But write I must. My cohort is but the latest generation of Black thinkers to explore how best to quantify the effects of the white-supremacist essence of America. As DuBois wrote famously (but not famously enough), “the problem of the 20th century is the problem of the color-line.” Here we are, nearly 120 years after The Souls of Black Folk was published, and the seemingly indelible barrier of the color-line yet cages our progress.

All natural-born Americans have been delivered an imperial brainwashing. Because I’m Black, and because I’ve been educated adjacent to the halls of power, the brainwashing is easier for me to undo. While anti-Blackness in Black American (and Caribbean) communities is certainly both pronounced and damaging, we are quite conscious of our self-hatred; an appreciable subset of us are always working to address and unpack it. Conversely, anti-Blackness in non-Black communities is largely de facto, and, as I’ve stated previously, went largely unquestioned until very recently.

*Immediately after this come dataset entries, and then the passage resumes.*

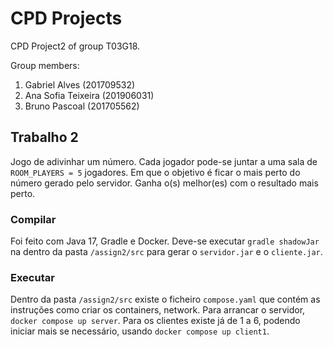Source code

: # CPD Projects

CPD Project2 of group T03G18.

Group members:

1. Gabriel Alves (201709532)
2. Ana Sofia Teixeira (201906031)
3. Bruno Pascoal (201705562)

## Trabalho 2

Jogo de adivinhar um número.
Cada jogador pode-se juntar a uma sala de `ROOM_PLAYERS = 5` jogadores.
Em que o objetivo é ficar o mais perto do número gerado pelo servidor.
Ganha o(s) melhor(es) com o resultado mais perto.

### Compilar

Foi feito com Java 17, Gradle e Docker.
Deve-se executar `gradle shadowJar` na dentro da pasta `/assign2/src` para gerar o `servidor.jar` e o `cliente.jar`.

### Executar

Dentro da pasta `/assign2/src` existe o ficheiro `compose.yaml` que contém as instruções como criar os containers, network.
Para arrancar o servidor, `docker compose up server`.
Para os clientes existe já de 1 a 6, podendo iniciar mais se necessário, usando `docker compose up client1`.

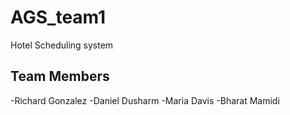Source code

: # AGS_team1
Hotel Scheduling system

## Team Members
-Richard Gonzalez
-Daniel Dusharm
-Maria Davis
-Bharat Mamidi

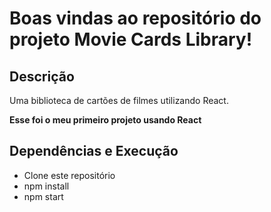   # Boas vindas ao repositório do projeto Movie Cards Library!


  ## Descrição

  Uma biblioteca de cartões de filmes utilizando React.

  **Esse foi o meu primeiro projeto usando React**

  ## Dependências e Execução

  - Clone este repositório
  - npm install
  - npm start



  
  
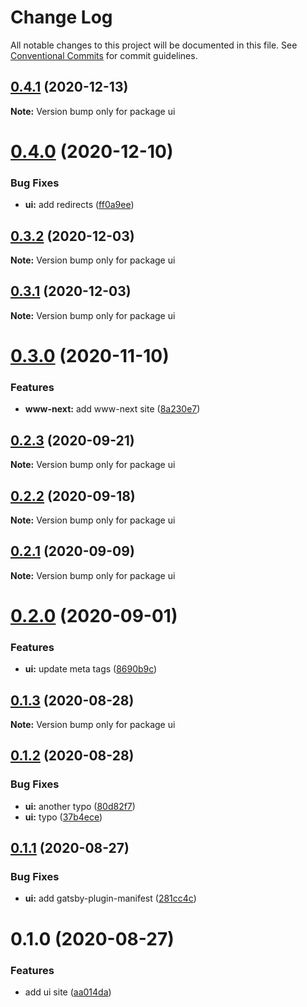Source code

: # Change Log

All notable changes to this project will be documented in this file.
See [Conventional Commits](https://conventionalcommits.org) for commit guidelines.

## [0.4.1](https://github.com/reflexjs/reflexjs/compare/ui@0.4.0...ui@0.4.1) (2020-12-13)

**Note:** Version bump only for package ui





# [0.4.0](https://github.com/reflexjs/reflexjs/compare/ui@0.3.2...ui@0.4.0) (2020-12-10)


### Bug Fixes

* **ui:** add redirects ([ff0a9ee](https://github.com/reflexjs/reflexjs/commit/ff0a9eec0cabccc193ccf7155af69ae23f2e79c5))





## [0.3.2](https://github.com/reflexjs/reflexjs/compare/ui@0.3.1...ui@0.3.2) (2020-12-03)

**Note:** Version bump only for package ui





## [0.3.1](https://github.com/reflexjs/reflex/compare/ui@0.3.0...ui@0.3.1) (2020-12-03)

**Note:** Version bump only for package ui





# [0.3.0](https://github.com/reflexjs/reflex/compare/ui@0.2.3...ui@0.3.0) (2020-11-10)


### Features

* **www-next:** add www-next site ([8a230e7](https://github.com/reflexjs/reflex/commit/8a230e7e43d1bb6a25c7332501547ee0f9eea080))





## [0.2.3](https://github.com/reflexjs/reflex/compare/ui@0.2.2...ui@0.2.3) (2020-09-21)

**Note:** Version bump only for package ui





## [0.2.2](https://github.com/reflexjs/reflex/compare/ui@0.2.1...ui@0.2.2) (2020-09-18)

**Note:** Version bump only for package ui





## [0.2.1](https://github.com/reflexjs/reflex/compare/ui@0.2.0...ui@0.2.1) (2020-09-09)

**Note:** Version bump only for package ui





# [0.2.0](https://github.com/reflexjs/reflex/compare/ui@0.1.3...ui@0.2.0) (2020-09-01)


### Features

* **ui:** update meta tags ([8690b9c](https://github.com/reflexjs/reflex/commit/8690b9c13e1b28c4a038e5ec9a5af924c3b0261c))





## [0.1.3](https://github.com/reflexjs/reflex/compare/ui@0.1.2...ui@0.1.3) (2020-08-28)

**Note:** Version bump only for package ui





## [0.1.2](https://github.com/reflexjs/reflex/compare/ui@0.1.1...ui@0.1.2) (2020-08-28)


### Bug Fixes

* **ui:** another typo ([80d82f7](https://github.com/reflexjs/reflex/commit/80d82f7e1a9e8acdbfe4beb49daaf688698b933b))
* **ui:** typo ([37b4ece](https://github.com/reflexjs/reflex/commit/37b4ececb856c43ea452f2ac418249fab9b4f85e))





## [0.1.1](https://github.com/reflexjs/reflex/compare/ui@0.1.0...ui@0.1.1) (2020-08-27)


### Bug Fixes

* **ui:** add gatsby-plugin-manifest ([281cc4c](https://github.com/reflexjs/reflex/commit/281cc4c3183296cd087a4910ff5ea550e35fbbdf))





# 0.1.0 (2020-08-27)


### Features

* add ui site ([aa014da](https://github.com/reflexjs/reflex/commit/aa014dab4c955dc09646d033813b4adaa9a4a979))
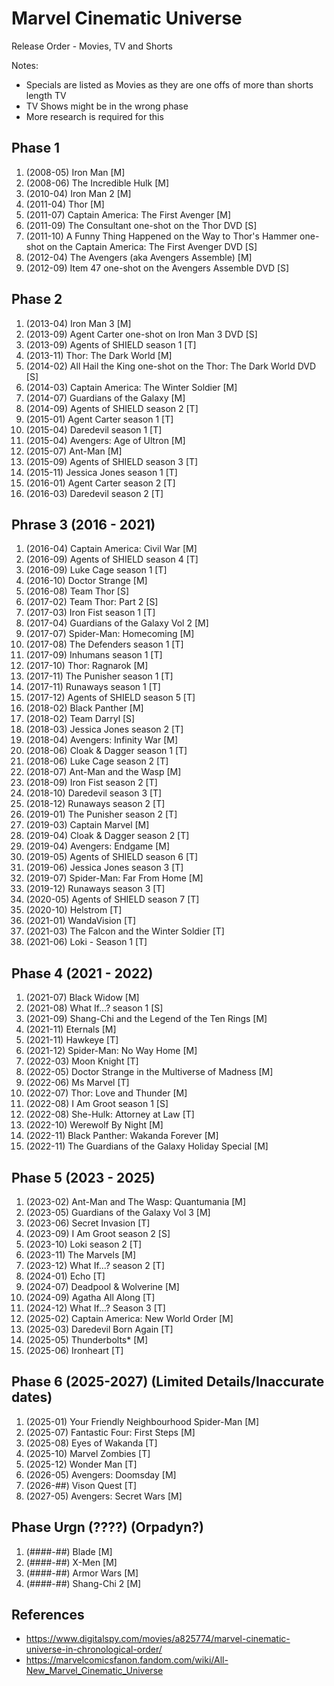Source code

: # Marvel Cinematic Universe
Release Order - Movies, TV and Shorts

Notes:
- Specials are listed as Movies as they are one offs of more than shorts length TV
- TV Shows might be in the wrong phase
- More research is required for this

## Phase 1
1. (2008-05) Iron Man [M]
1. (2008-06) The Incredible Hulk [M]
1. (2010-04) Iron Man 2 [M]
1. (2011-04) Thor [M]
1. (2011-07) Captain America: The First Avenger [M]
1. (2011-09) The Consultant one-shot on the Thor DVD [S]
1. (2011-10) A Funny Thing Happened on the Way to Thor's Hammer one-shot on the Captain America: The First Avenger DVD [S]
1. (2012-04) The Avengers (aka Avengers Assemble) [M]
1. (2012-09) Item 47 one-shot on the Avengers Assemble DVD [S]

## Phase 2
1. (2013-04) Iron Man 3 [M]
1. (2013-09) Agent Carter one-shot on Iron Man 3 DVD [S]
1. (2013-09) Agents of SHIELD season 1 [T]
1. (2013-11) Thor: The Dark World [M]
1. (2014-02) All Hail the King one-shot on the Thor: The Dark World DVD [S]
1. (2014-03) Captain America: The Winter Soldier [M]
1. (2014-07) Guardians of the Galaxy [M]
1. (2014-09) Agents of SHIELD season 2 [T]
1. (2015-01) Agent Carter season 1 [T]
1. (2015-04) Daredevil season 1 [T]
1. (2015-04) Avengers: Age of Ultron [M]
1. (2015-07) Ant-Man [M]
1. (2015-09) Agents of SHIELD season 3 [T]
1. (2015-11) Jessica Jones season 1 [T]
1. (2016-01) Agent Carter season 2 [T]
1. (2016-03) Daredevil season 2 [T]

## Phrase 3 (2016 - 2021)
1. (2016-04) Captain America: Civil War [M]
1. (2016-09) Agents of SHIELD season 4 [T]
1. (2016-09) Luke Cage season 1 [T]
1. (2016-10) Doctor Strange [M]
1. (2016-08) Team Thor [S]
1. (2017-02) Team Thor: Part 2 [S]
1. (2017-03) Iron Fist season 1 [T]
1. (2017-04) Guardians of the Galaxy Vol 2 [M]
1. (2017-07) Spider-Man: Homecoming [M]
1. (2017-08) The Defenders season 1 [T]
1. (2017-09) Inhumans season 1 [T]
1. (2017-10) Thor: Ragnarok [M]
1. (2017-11) The Punisher season 1 [T]
1. (2017-11) Runaways season 1 [T]
1. (2017-12) Agents of SHIELD season 5 [T]
1. (2018-02) Black Panther [M]
1. (2018-02) Team Darryl [S]
1. (2018-03) Jessica Jones season 2 [T]
1. (2018-04) Avengers: Infinity War [M]
1. (2018-06) Cloak & Dagger season 1 [T]
1. (2018-06) Luke Cage season 2 [T]
1. (2018-07) Ant-Man and the Wasp [M]
1. (2018-09) Iron Fist season 2 [T]
1. (2018-10) Daredevil season 3 [T]
1. (2018-12) Runaways season 2 [T]
1. (2019-01) The Punisher season 2 [T]
1. (2019-03) Captain Marvel [M]
1. (2019-04) Cloak & Dagger season 2 [T]
1. (2019-04) Avengers: Endgame [M]
1. (2019-05) Agents of SHIELD season 6 [T]
1. (2019-06) Jessica Jones season 3 [T]
1. (2019-07) Spider-Man: Far From Home [M]
1. (2019-12) Runaways season 3 [T]
1. (2020-05) Agents of SHIELD season 7 [T]
1. (2020-10) Helstrom [T]
1. (2021-01) WandaVision [T]
1. (2021-03) The Falcon and the Winter Soldier [T]
1. (2021-06) Loki - Season 1 [T]

## Phase 4 (2021 - 2022)
1. (2021-07) Black Widow [M]
1. (2021-08) What If...? season 1 [S]
1. (2021-09) Shang-Chi and the Legend of the Ten Rings [M]
1. (2021-11) Eternals [M]
1. (2021-11) Hawkeye [T]
1. (2021-12) Spider-Man: No Way Home [M]
1. (2022-03) Moon Knight [T]
1. (2022-05) Doctor Strange in the Multiverse of Madness [M]
1. (2022-06) Ms Marvel [T]
1. (2022-07) Thor: Love and Thunder [M]
1. (2022-08) I Am Groot season 1 [S]
1. (2022-08) She-Hulk: Attorney at Law [T]
1. (2022-10) Werewolf By Night [M]
1. (2022-11) Black Panther: Wakanda Forever [M]
1. (2022-11) The Guardians of the Galaxy Holiday Special [M]

## Phase 5 (2023 - 2025)
1. (2023-02) Ant-Man and The Wasp: Quantumania [M]
1. (2023-05) Guardians of the Galaxy Vol 3 [M]
1. (2023-06) Secret Invasion [T]
1. (2023-09) I Am Groot season 2 [S]
1. (2023-10) Loki season 2 [T]
1. (2023-11) The Marvels [M]
1. (2023-12) What If...? season 2 [T]
1. (2024-01) Echo [T]
1. (2024-07) Deadpool & Wolverine [M]
1. (2024-09) Agatha All Along [T]
1. (2024-12) What If...? Season 3 [T]
1. (2025-02) Captain America: New World Order [M]
1. (2025-03) Daredevil Born Again [T]
1. (2025-05) Thunderbolts* [M]
1. (2025-06) Ironheart [T]

## Phase 6 (2025-2027) (Limited Details/Inaccurate dates)
1. (2025-01) Your Friendly Neighbourhood Spider-Man [M]
1. (2025-07) Fantastic Four: First Steps [M]
1. (2025-08) Eyes of Wakanda [T]
1. (2025-10) Marvel Zombies [T]
1. (2025-12) Wonder Man [T]
1. (2026-05) Avengers: Doomsday [M]
1. (2026-##) Vison Quest [T]
1. (2027-05) Avengers: Secret Wars [M]

## Phase Urgn (????) (Orpadyn?)
1. (####-##) Blade [M]
1. (####-##) X-Men [M]
1. (####-##) Armor Wars [M]
1. (####-##) Shang-Chi 2 [M]

## References
- <https://www.digitalspy.com/movies/a825774/marvel-cinematic-universe-in-chronological-order/>
- <https://marvelcomicsfanon.fandom.com/wiki/All-New_Marvel_Cinematic_Universe>
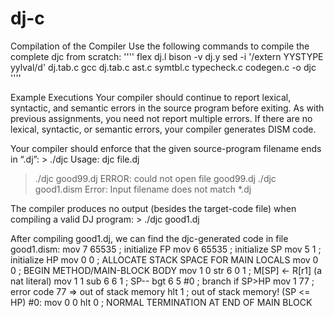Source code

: # dj-c

Compilation of the Compiler 
Use the following commands to compile the complete djc from scratch: 
''''
flex dj.l 
bison -v dj.y 
sed -i '/extern YYSTYPE yylval/d' dj.tab.c 
gcc dj.tab.c ast.c symtbl.c typecheck.c codegen.c -o djc
''''

Example Executions 
Your  compiler  should  continue  to  report  lexical,  syntactic,  and  semantic  errors  in  the 
source  program  before  exiting.    As  with  previous  assignments,  you  need  not  report 
multiple  errors.    If  there  are  no  lexical,  syntactic,  or  semantic  errors,  your  compiler 
generates DISM code. 
 
Your compiler should enforce that the given source-program filename ends in “.dj”: > ./djc 
Usage: djc file.dj 
> ./djc good99.dj 
ERROR: could not open file good99.dj 
> ./djc good1.dism 
Error: Input filename does not match *.dj

The compiler produces no output (besides the target-code file) when compiling a valid DJ 
program: > ./djc good1.dj 
> 
After compiling good1.dj, we can find the djc-generated code in file good1.dism:        mov 7 65535  ; initialize FP 
       mov 6 65535  ; initialize SP 
       mov 5 1  ; initialize HP 
       mov 0 0  ; ALLOCATE STACK SPACE FOR MAIN LOCALS 
       mov 0 0  ; BEGIN METHOD/MAIN-BLOCK BODY 
       mov 1 0 
       str 6 0 1  ; M[SP] <- R[r1] (a nat literal) 
       mov 1 1 
       sub 6 6 1  ; SP-- 
       bgt 6 5 #0  ; branch if SP>HP 
       mov 1 77 ; error code 77 => out of stack memory 
       hlt 1  ; out of stack memory! (SP <= HP) 
#0: mov 0 0 
       hlt 0  ; NORMAL TERMINATION AT END OF MAIN BLOCK
       
       
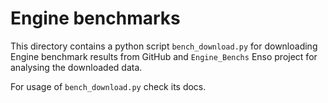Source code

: # Engine benchmarks
This directory contains a python script `bench_download.py` for downloading Engine benchmark results from GitHub
and `Engine_Benchs` Enso project for analysing the downloaded data.

For usage of `bench_download.py` check its docs.


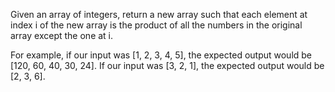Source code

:Given an array of integers, return a new array such that each element at index i of the new array is the product of all the numbers in the original array except the one at i. 

For example, if our input was [1, 2, 3, 4, 5], the expected output would be [120, 60, 40, 30, 24]. If our input was [3, 2, 1], the expected output would be [2, 3, 6].
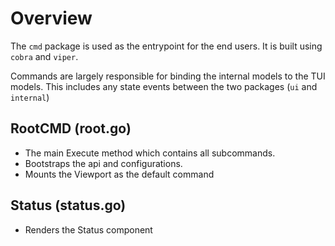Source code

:# Overview

The `cmd` package is used as the entrypoint for the end users. 
It is built using `cobra` and `viper`. 

Commands are largely responsible for binding the internal models to the TUI models.
This includes any state events between the two packages (`ui` and `internal`)

## RootCMD (root.go)

- The main Execute method which contains all subcommands. 
- Bootstraps the api and configurations.
- Mounts the Viewport as the default command

## Status (status.go)

- Renders the Status component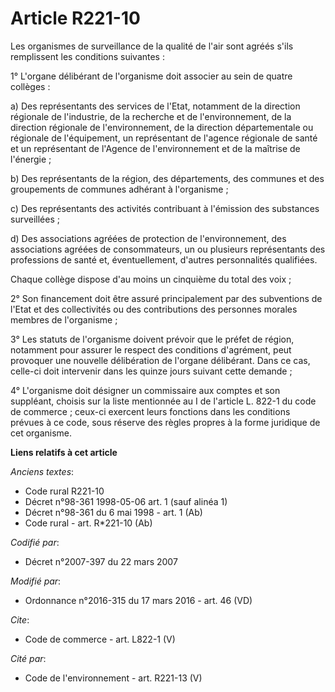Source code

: # Article R221-10

Les organismes de surveillance de la qualité de l'air sont agréés s'ils remplissent les conditions suivantes : 

1° L'organe délibérant de l'organisme doit associer au sein de quatre collèges : 

a) Des représentants des services de l'Etat, notamment de la direction régionale de l'industrie, de la recherche et de
l'environnement, de la direction régionale de l'environnement, de la direction départementale ou régionale de l'équipement,
un représentant de l'agence régionale de santé et un représentant de l'Agence de l'environnement et de la maîtrise de
l'énergie ; 

b) Des représentants de la région, des départements, des communes et des groupements de communes adhérant à l'organisme ; 

c) Des représentants des activités contribuant à l'émission des substances surveillées ; 

d) Des associations agréées de protection de l'environnement, des associations agréées de consommateurs, un ou plusieurs
représentants des professions de santé et, éventuellement, d'autres personnalités qualifiées. 

Chaque collège dispose d'au moins un cinquième du total des voix ; 

2° Son financement doit être assuré principalement par des subventions de l'Etat et des collectivités ou des contributions
des personnes morales membres de l'organisme ; 

3° Les statuts de l'organisme doivent prévoir que le préfet de région, notamment pour assurer le respect des conditions
d'agrément, peut provoquer une nouvelle délibération de l'organe délibérant. Dans ce cas, celle-ci doit intervenir dans les
quinze jours suivant cette demande ; 

4° L'organisme doit désigner un commissaire aux comptes et son suppléant, choisis sur la liste mentionnée au I de l'article
L. 822-1 du code de commerce ; ceux-ci exercent leurs fonctions dans les conditions prévues à ce code, sous réserve des
règles propres à la forme juridique de cet organisme.

**Liens relatifs à cet article**

_Anciens textes_:

  - Code rural R221-10
  - Décret n°98-361 1998-05-06 art. 1 (sauf alinéa 1)
  - Décret n°98-361 du 6 mai 1998 - art. 1 (Ab)
  - Code rural - art. R*221-10 (Ab)

_Codifié par_:

  - Décret n°2007-397 du 22 mars 2007

_Modifié par_:

  - Ordonnance n°2016-315 du 17 mars 2016 - art. 46 (VD)

_Cite_:

  - Code de commerce - art. L822-1 (V)

_Cité par_:

  - Code de l'environnement - art. R221-13 (V)
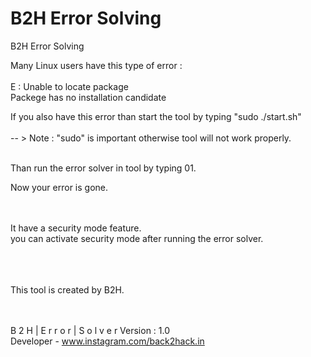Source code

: # B2H Error Solving
                                                                              
 B2H Error Solving

Many Linux users have this type of error : <br><br>
E : Unable to locate package <br>
Packege has no installation candidate<br>

If you also have this error than start the tool by typing "sudo ./start.sh"<br><br>
-- > Note : "sudo" is important otherwise tool will not work properly.<br><br>

Than run the error solver in tool by typing 01.<br>

Now your error is gone.<br><br><br>


It have a security mode feature.<br>
you can activate security mode after running the error solver.<br><br><br><br>



This tool is created by B2H.<br><br><br>


B 2 H | E r r o r | S o l v e r	Version : 1.0
<br>
Developer - www.instagram.com/back2hack.in
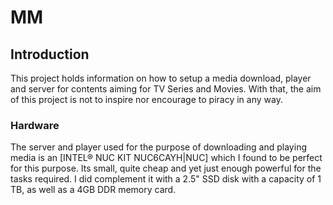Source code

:# MM

## Introduction
This project holds information on how to setup a media download, player
and server for contents aiming for TV Series and Movies. With that,
the aim of this project is not to inspire nor encourage to piracy
in any way.

### Hardware
The server and player used for the purpose of downloading and playing
media is an [INTEL® NUC KIT NUC6CAYH|NUC] which I found to be perfect
for this purpose. Its small, quite cheap and yet just enough powerful
for the tasks required. I did complement it with a 2.5" SSD disk with a
capacity of 1 TB, as well as a 4GB DDR memory card.







[NUC]: https://www.intel.com/content/www/us/en/products/boards-kits/nuc/kits/nuc6cayh.html
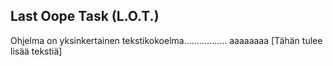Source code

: ## Last Oope Task (L.O.T.)

Ohjelma on yksinkertainen tekstikokoelma................. aaaaaaaa 
[Tähän tulee lisää tekstiä]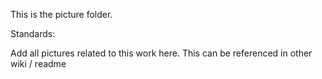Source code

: This is the picture folder.

Standards:

Add all pictures related to this work here. This can be referenced in other wiki / readme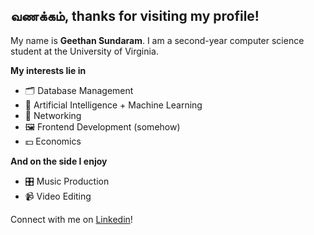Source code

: ## வணக்கம், thanks for visiting my profile!

My name is **Geethan Sundaram**. I am a second-year computer science student at the University of Virginia.

**My interests lie in**
- 🗂️ Database Management
- 🤖 Artificial Intelligence + Machine Learning
- 🛜 Networking
- 🖼️ Frontend Development (somehow)
- 💵 Economics

**And on the side I enjoy**
- 🎛️ Music Production
- 📹 Video Editing

Connect with me on [Linkedin](https://www.linkedin.com/in/geethan-sundaram/)!
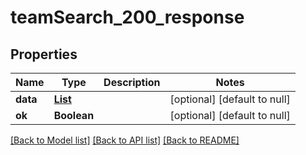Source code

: # teamSearch_200_response
## Properties

| Name | Type | Description | Notes |
|------------ | ------------- | ------------- | -------------|
| **data** | [**List**](Team.md) |  | [optional] [default to null] |
| **ok** | **Boolean** |  | [optional] [default to null] |

[[Back to Model list]](../README.md#documentation-for-models) [[Back to API list]](../README.md#documentation-for-api-endpoints) [[Back to README]](../README.md)

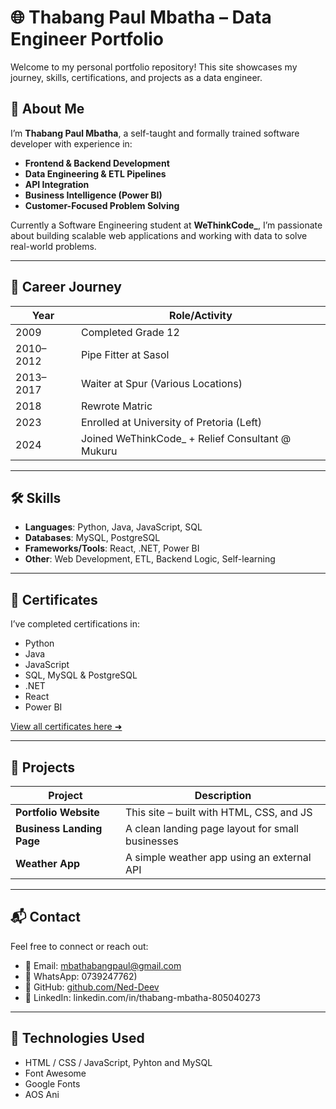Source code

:# 🌐 Thabang Paul Mbatha – Data Engineer Portfolio

Welcome to my personal portfolio repository! This site showcases my journey, skills, certifications, and projects as a data engineer.


## 🧠 About Me

I’m **Thabang Paul Mbatha**, a self-taught and formally trained software developer with experience in:

- **Frontend & Backend Development**
- **Data Engineering & ETL Pipelines**
- **API Integration**
- **Business Intelligence (Power BI)**
- **Customer-Focused Problem Solving**

Currently a Software Engineering student at **WeThinkCode_**, I’m passionate about building scalable web applications and working with data to solve real-world problems.

---

## 💼 Career Journey

| Year        | Role/Activity                                  |
|-------------|------------------------------------------------|
| 2009        | Completed Grade 12                             |
| 2010–2012   | Pipe Fitter at Sasol                           |
| 2013–2017   | Waiter at Spur (Various Locations)             |
| 2018        | Rewrote Matric                                 |
| 2023        | Enrolled at University of Pretoria (Left)      |
| 2024        | Joined WeThinkCode_ + Relief Consultant @ Mukuru |

---

## 🛠️ Skills

- **Languages**: Python, Java, JavaScript, SQL
- **Databases**: MySQL, PostgreSQL
- **Frameworks/Tools**: React, .NET, Power BI
- **Other**: Web Development, ETL, Backend Logic, Self-learning

---

## 🧾 Certificates

I’ve completed certifications in:

- Python
- Java
- JavaScript
- SQL, MySQL & PostgreSQL
- .NET
- React
- Power BI

[View all certificates here ➜](#certificates)

---

## 🔨 Projects

| Project               | Description                                     |
|-----------------------|-------------------------------------------------|
| **Portfolio Website** | This site – built with HTML, CSS, and JS       |
| **Business Landing Page** | A clean landing page layout for small businesses |
| **Weather App**       | A simple weather app using an external API     |

---

## 📬 Contact

Feel free to connect or reach out:

- 📧 Email: mbathabangpaul@gmail.com
- 💬 WhatsApp: 0739247762)
- 🔗 GitHub: [github.com/Ned-Deev](https://github.com/Ned-Deev)
- 🔗 LinkedIn: linkedin.com/in/thabang-mbatha-805040273

---

## 🚀 Technologies Used

- HTML / CSS / JavaScript, Pyhton and MySQL
- Font Awesome
- Google Fonts
- AOS Ani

Most of the Black people I grew up around don’t need to visit the National Museum of African American History and Culture (NMAAHC) to understand the depths of pain and perseverance that led to our current state of existence in this land. Opened in 2016 with a ceremony led by the first Black president of the United States, the latest addition to the federally funded Smithsonian Institution sits on the National Mall a stone’s throw from a prominent monument to a prolific slaver in the heart of the federal district dually named for that man and for a genocidal European conquerer. (I always wished Columbia University had a more original name.) With the museum’s dedication, the political capital of the richest, most powerful empire in the history of human civilization has finally officially recognized its wretched hoards.

The museum is architecturally unique and innovative in its interior design. As far as being a piece of art, it does service to its inspiration: the Black experience in the United States of America. Its basement labyrinth tells our history through an extensive and well-curated set of exhibits featuring primary and secondary sources from 1619 to the present day. Its above-ground floors are focused on our immeasurable artistic, athletic, and military contributions to American political and cultural hegemony.

In my first truly surreal moment of 2021, I watched the news as white supremacists who were determined to overturn a semi-democratic election walked along Constitution Avenue adjacent to the Mall, on their way to bust into the United States Capitol, fill its halls with their stench, and leave many of our imperial representatives in terrified stupors and righteous furies. Media cameras followed them as they proudly made their way, many of them carrying (and/or wearing) the stars-and-stripes, while others brandished “Make America Great Again” flags.

One of the NBC News cameras was positioned directly across the street from the NMAAHC. As I watched from my bedroom in Berkeley, desiring to be dumbfounded but knowing too much about our history and the present moment to conjure such an emotion, I wondered if anyone in the mob knew what they were passing. Many folks have rightfully pointed out that never before in U.S. history had the Confederate battle flag been flown at the Capitol, but I was more alarmed that this symbol of brutal subjugation and frothing hatred was being waved back and forth mere feet from the most prominent official symbol of my people’s forced and voluntary gifts to American Empire. I was equally disturbed, angered, and utterly unimpressed.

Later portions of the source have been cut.